Part I: Dealing with Post-Graduation Anxiety

May 18, 2010

by Agnes Jasinski

As graduation season begins on college campuses across the country, many of you are well-prepared and excited for this new chapter in your lives. You have jobs or internships lined up in your fields of study, or have travel plans set for the summer before you’re officially labeled “adults.” For many others, however, the months after graduation are more nerve-wracking than anything else. So we’ve come up with a series of posts this week that will hopefully ease your minds a bit, and perhaps more importantly, help you see that you’re not alone.

Before we get into ideas on what you could do with your life post-graduation if you haven’t yet nailed down a job or other plans, we think it’s important to address the anxiety many graduates feel when their college experience is coming to an end.

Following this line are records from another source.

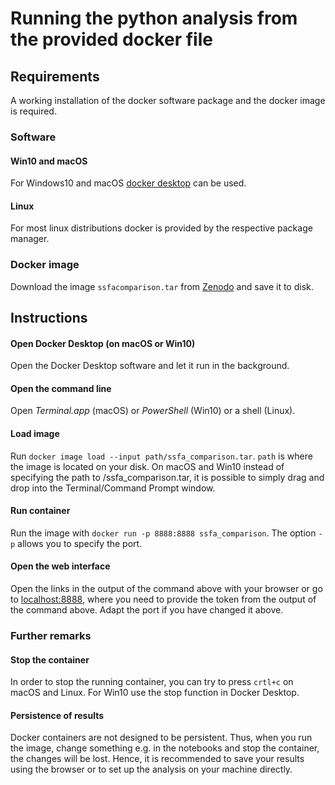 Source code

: # Running the python analysis from the provided docker file
## Requirements
A working installation of the docker software package and the docker image is required.
### Software
#### Win10 and macOS
For Windows10 and macOS [docker desktop](https://docs.docker.com/desktop/) can be used.
#### Linux 
For most linux distributions docker is provided by the respective package manager.  
### Docker image
Download the image `ssfacomparison.tar` from [Zenodo](https://doi.org/10.5281/zenodo.4302092) and save it to disk.

## Instructions
#### Open Docker Desktop (on macOS or Win10)
Open the Docker Desktop software and let it run in the background.

#### Open the command line
Open *Terminal.app* (macOS) or *PowerShell* (Win10) or a shell (Linux).

#### Load image
Run `docker image load --input path/ssfa_comparison.tar`. `path` is where the image is located on your disk. On macOS and Win10 instead of specifying the path to /ssfa_comparison.tar, it is possible to simply drag and drop into the Terminal/Command Prompt window.

#### Run container
Run the image with `docker run -p 8888:8888 ssfa_comparison`.
The option `-p` allows you to specify the port.

#### Open the web interface
Open the links in the output of the command above with your browser or go to [localhost:8888](http://localhost:8888), where you need to provide the token from the output of the command above.
Adapt the port if you have changed it above.
### Further remarks
#### Stop the container
In order to stop the running container, you can try to press `crtl+c` on macOS and Linux. For Win10 use the stop function in Docker Desktop.

#### Persistence of results
Docker containers are not designed to be persistent. Thus, when you run the image, change something e.g. in the notebooks and stop the container, the changes will be lost. Hence, it is recommended to save your results using the browser or to set up the analysis on your machine directly.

You probably became used to the freedom you first felt as a freshman on a new campus with endless possibilities. Now, as you’re watching your senior year come to end, you’re probably faced with endless questions instead from family and friends: "Have you found a job?" "What are your plans?" "Where will you live?"

First of all, take a step back and breathe. Although the economy has yet to rebound completely, there are thousands of others in the same boat as you, and it’s fine to take some time to be indecisive about what you want to do next. Once you’ve done that, you need to prepare to confront your future and do a bit of self-reflection. Graduating from college can be overwhelming. Many college students end up in careers unrelated to their majors, or take time off after college (if such an option is financially feasible) to figure out what it is they really want to do, via travel, volunteerism, or internships in fields they may be interested in exploring further.

Speaking of finances, much of the anxiety felt by recent graduates comes from the doom and gloom that comes with budgeting once you’re out of college. You no longer have your financial aid package or the option to increase your student loan totals (a bad idea, by the way, that should only be considered as a last resort) as a cushion, although there are things you can do to ease the burden a little bit right after graduation. If you’re unemployed, defer your student loans. You don’t want to face fees and interest charges for being unable to make payments on your loans and hurt your credit score in the process. If you have any prospects for part-time work or full-time temporary work, start saving. Finding a job isn’t a science, and sometimes it does take a while to find that perfect fit.

Tomorrow we’ll talk more about what you can do in the short-term as a recent graduate, because you really do have quite a few options. Were you floundering until you came across that perfect post-graduation plan? We'd love to hear your stories!

This is the first post in a three-part series on dealing with that “What’s next?” feeling college students may get post-graduation. Return to the Scholarships.com blog tomorrow for a look at popular short-term plans for recent college graduates, especially if your upcoming summer is looking fairly open!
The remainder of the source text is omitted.